# My new cube



## Rickylp (May 19, 2005)

Data

Size: 30x30x30 cm, 27 lts
Ilumination: 4 x 13w PL 7200k
Substrate: peat, granulated NPK, sand
Filtration: Atman Hang-on
Co2: presurized 1 bps
Fertilization: KNO3, KH2PO4, Seachem Flourish, Seachem Iron

Plants: Hemianthus Callitrichoides "Cuba", Echinodorus Tenellus Amano, Eleocharis Minima.

fish: Shrim from Palermo (6), Otocinclus Sp.

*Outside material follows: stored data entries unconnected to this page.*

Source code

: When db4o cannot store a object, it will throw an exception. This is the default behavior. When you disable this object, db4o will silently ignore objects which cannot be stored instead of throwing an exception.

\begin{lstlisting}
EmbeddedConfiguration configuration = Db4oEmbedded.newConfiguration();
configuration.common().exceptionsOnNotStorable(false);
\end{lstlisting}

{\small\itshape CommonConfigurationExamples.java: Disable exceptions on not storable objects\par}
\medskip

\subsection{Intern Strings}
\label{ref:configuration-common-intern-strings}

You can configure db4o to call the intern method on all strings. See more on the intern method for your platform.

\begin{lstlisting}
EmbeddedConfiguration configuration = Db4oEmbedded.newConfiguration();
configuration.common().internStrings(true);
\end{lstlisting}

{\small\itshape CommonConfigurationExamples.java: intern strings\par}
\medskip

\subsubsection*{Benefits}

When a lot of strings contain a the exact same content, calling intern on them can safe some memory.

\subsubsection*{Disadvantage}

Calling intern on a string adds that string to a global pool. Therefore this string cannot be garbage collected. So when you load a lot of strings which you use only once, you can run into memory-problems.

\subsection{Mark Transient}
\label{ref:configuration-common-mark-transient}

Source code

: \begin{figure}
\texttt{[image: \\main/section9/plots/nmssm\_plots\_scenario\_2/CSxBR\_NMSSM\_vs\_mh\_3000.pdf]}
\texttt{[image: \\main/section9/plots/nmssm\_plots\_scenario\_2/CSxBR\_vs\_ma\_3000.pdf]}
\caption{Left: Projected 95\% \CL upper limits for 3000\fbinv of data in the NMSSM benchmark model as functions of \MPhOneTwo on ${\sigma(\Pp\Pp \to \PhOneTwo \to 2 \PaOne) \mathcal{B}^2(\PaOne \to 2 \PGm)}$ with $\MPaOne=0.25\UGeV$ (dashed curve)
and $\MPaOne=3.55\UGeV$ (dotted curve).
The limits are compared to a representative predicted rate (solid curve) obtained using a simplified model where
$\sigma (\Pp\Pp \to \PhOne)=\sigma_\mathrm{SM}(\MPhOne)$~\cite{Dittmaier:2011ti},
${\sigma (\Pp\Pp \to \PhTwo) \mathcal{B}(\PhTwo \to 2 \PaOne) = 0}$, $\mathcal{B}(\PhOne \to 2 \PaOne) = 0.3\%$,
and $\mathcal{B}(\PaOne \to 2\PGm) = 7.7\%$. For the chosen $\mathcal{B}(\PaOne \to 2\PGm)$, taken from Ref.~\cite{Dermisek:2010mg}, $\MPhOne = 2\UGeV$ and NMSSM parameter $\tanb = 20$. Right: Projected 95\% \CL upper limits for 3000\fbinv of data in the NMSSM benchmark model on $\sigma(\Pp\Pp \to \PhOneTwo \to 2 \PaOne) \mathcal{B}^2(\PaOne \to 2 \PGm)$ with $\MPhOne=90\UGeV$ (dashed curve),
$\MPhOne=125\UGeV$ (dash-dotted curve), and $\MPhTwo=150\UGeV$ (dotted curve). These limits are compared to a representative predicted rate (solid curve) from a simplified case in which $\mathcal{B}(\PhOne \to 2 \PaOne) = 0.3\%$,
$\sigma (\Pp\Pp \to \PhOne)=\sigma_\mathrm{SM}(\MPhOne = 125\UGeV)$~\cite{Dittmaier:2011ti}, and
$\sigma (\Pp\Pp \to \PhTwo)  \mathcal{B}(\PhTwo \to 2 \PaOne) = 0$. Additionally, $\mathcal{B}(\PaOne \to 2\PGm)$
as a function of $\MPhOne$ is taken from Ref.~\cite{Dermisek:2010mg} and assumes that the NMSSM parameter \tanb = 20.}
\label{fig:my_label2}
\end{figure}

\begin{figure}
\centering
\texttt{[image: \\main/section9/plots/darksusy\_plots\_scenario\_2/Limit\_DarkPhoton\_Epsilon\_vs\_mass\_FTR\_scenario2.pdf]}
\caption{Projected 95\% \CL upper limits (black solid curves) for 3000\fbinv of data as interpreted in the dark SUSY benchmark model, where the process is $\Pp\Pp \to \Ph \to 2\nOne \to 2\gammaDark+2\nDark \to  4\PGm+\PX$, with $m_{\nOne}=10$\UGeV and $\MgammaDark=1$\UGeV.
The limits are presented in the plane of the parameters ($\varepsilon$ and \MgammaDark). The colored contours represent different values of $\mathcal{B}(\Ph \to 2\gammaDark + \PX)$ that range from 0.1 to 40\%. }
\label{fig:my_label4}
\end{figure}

Foto: Canon EOS 350D, Lens Sigma 18-200 DC










Ricky 
Buenos Aires - Argentina


----------



## cs_gardener (Apr 28, 2006)

Wow! Nice layout, love the rocks and everything is so healthy. Beautifully done!


----------



## Amsterdam (Sep 17, 2006)

Realy nice!


----------



## Rickylp (May 19, 2005)

thanks for the coments

i´ll add 4 o 5 rasbora to complete the layout

regards


----------



## LindaC (Nov 7, 2005)

Looks very nice, healthy looking! How long has this cube been set up?


----------



## nevada (Apr 3, 2005)

nice tank!!!! love the combination


----------



## Rickylp (May 19, 2005)

lindaC: the tank has 30 days of life.

the HC spreaded very fast

regards


----------